Correlated Subqueries

Just last week we faced a SQL performance issue in one of our applications during ongoing development work. Reason was a correlated subquery - that is, a query that can't be evaluated independently, but depends on the outer query for its results, something like:

select A1,
       (select min(B1)
        from TableB
        where TableB.B2 = TableA.A2) as MinB1
from TableA


or

select A1
from TableA
where exists (select 1
              from TableB
              where TableB.B2 = TableA.A2)


Please note that those are just examples for better understanding, and that database optimizers can do a better job on simple subqueries like that. Our real-life SQL included several inserts-by-select and a deletes-by-select with inverse exists / not exists operations on complex subqueries.

I know correlated subqueries are unavoidable sometimes, but often there are alternatives. In many cases they can be replaced by joins (which might be or not be faster - e.g. there are situations when exists/not exists-operators are superior to joins, because the database will stop looping as soon as one row is found - but that of course depends on the underlying data). Incoherent subqueries though (in opposite to correlated subqueries) should also outperform joins under normal circumstances.
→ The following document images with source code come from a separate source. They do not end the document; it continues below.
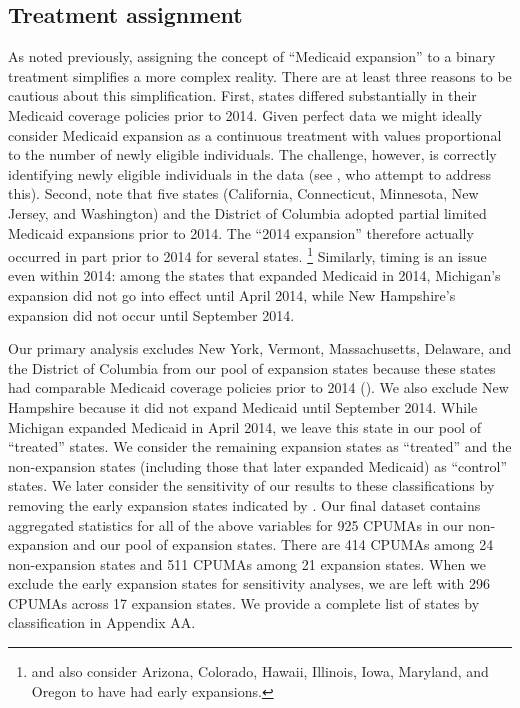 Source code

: \documentclass[aoas]{imsart}
\theoremstyle{plain}
\theoremstyle{remark}
\begin{document}
\subsection{Treatment assignment} \label{sssec:txassign}

As noted previously, assigning the concept of ``Medicaid expansion'' to a binary treatment simplifies a more complex reality. There are at least three reasons to be cautious about this simplification. First, states differed substantially in their Medicaid coverage policies prior to 2014. Given perfect data we might ideally consider Medicaid expansion as a continuous treatment with values proportional to the number of newly eligible individuals. The challenge, however, is correctly identifying newly eligible individuals in the data (see \cite{frean2017premium}, who attempt to address this). Second, \cite{frean2017premium} note that five states (California, Connecticut, Minnesota, New Jersey, and Washington) and the District of Columbia adopted partial limited Medicaid expansions prior to 2014. The ``2014 expansion'' therefore actually occurred in part prior to 2014 for several states. \footnote{\cite{kaestner2017effects} and \cite{courtemanche2017early} also consider Arizona, Colorado, Hawaii, Illinois, Iowa, Maryland, and Oregon to have had early expansions.} Similarly, timing is an issue even within 2014: among the states that expanded Medicaid in 2014, Michigan's expansion did not go into effect until April 2014, while New Hampshire's expansion did not occur until September 2014.

Our primary analysis excludes New York, Vermont, Massachusetts, Delaware, and the District of Columbia from our pool of expansion states because these states had comparable Medicaid coverage policies prior to 2014 (\cite{kaestner2017effects}). We also exclude New Hampshire because it did not expand Medicaid until September 2014. While Michigan expanded Medicaid in April 2014, we leave this state in our pool of ``treated'' states. We consider the remaining expansion states as ``treated'' and the non-expansion states (including those that later expanded Medicaid) as ``control'' states. We later consider the sensitivity of our results to these classifications by removing the early expansion states indicated by \cite{frean2017premium}. Our final dataset contains aggregated statistics for all of the above variables for 925 CPUMAs in our non-expansion and our pool of expansion states. There are 414 CPUMAs among 24 non-expansion states and 511 CPUMAs among 21 expansion states. When we exclude the early expansion states for sensitivity analyses, we are left with 296 CPUMAs across 17 expansion states. We provide a complete list of states by classification in Appendix AA.
\end{document}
SQL Server Pro Robert Vieira writes in "Professional SQL Server 2000 Programming": "Internally, a correlated subquery is going to create a nested loop situation. This can create quite a bit of overhead. Subqueries are substantially faster than cursors in most instances, but slower than other options that might be available."
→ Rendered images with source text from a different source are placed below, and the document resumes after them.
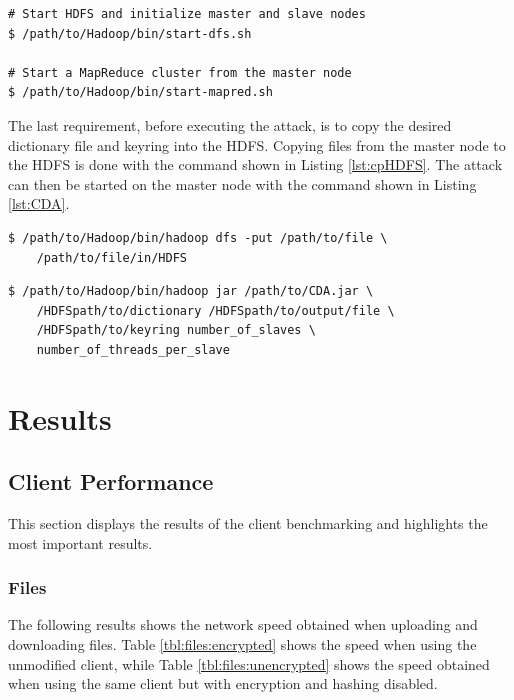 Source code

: \documentclass[pdftex,english,10pt,b5paper,twoside]{book}
\begin{document}
\lstset{language=bash, label=lst:hadoop, caption=Starting Hadoop cluster with HDFS}
\begin{lstlisting}
# Start HDFS and initialize master and slave nodes
$ /path/to/Hadoop/bin/start-dfs.sh

# Start a MapReduce cluster from the master node
$ /path/to/Hadoop/bin/start-mapred.sh
\end{lstlisting}

\noindent The last requirement, before executing the attack, is to copy the
desired dictionary file and keyring into the \ac{HDFS}. Copying files from the
master node to the \ac{HDFS} is done with the command shown in Listing
\ref{lst:cpHDFS}. The attack can then be started on the master node with the
command shown in Listing \ref{lst:CDA}.

\lstset{language=bash, label=lst:cpHDFS, caption=Copying files into HDFS}
\begin{lstlisting}
$ /path/to/Hadoop/bin/hadoop dfs -put /path/to/file \
    /path/to/file/in/HDFS
\end{lstlisting}

\lstset{language=bash, label=lst:CDA, caption=Executing the CDA attack}
\begin{lstlisting}
$ /path/to/Hadoop/bin/hadoop jar /path/to/CDA.jar \
    /HDFSpath/to/dictionary /HDFSpath/to/output/file \
    /HDFSpath/to/keyring number_of_slaves \
    number_of_threads_per_slave
\end{lstlisting}
\chapter{Results}
\section{Client Performance}
This section displays the results of the client benchmarking and highlights the
most important results.

\subsection{Files} The following results shows the network speed obtained when
uploading and downloading files. Table \ref{tbl:files:encrypted} shows the
speed when using the unmodified client, while Table \ref{tbl:files:unencrypted}
shows the speed obtained when using the same client but with encryption and
hashing disabled.
\end{document}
When joining is no option, it might be a good idea to take a step back and do some redesign in a larger context. We managed to achieve a many-fold performance boost on a typical workload by replacing the correlated subqueries with a different approach that produced the same results at the end.

Do not expect the database engine to optimize away all tradeoffs that might be caused by a certain query design. The most-advanced optimizer can't take over complete responsibility from the developer. It's important to be conscious about which kind of tuning your database can do during execution, and which not. Creating an index on the correlated subquery's attribute that connects it to the embedding query is a good starting point.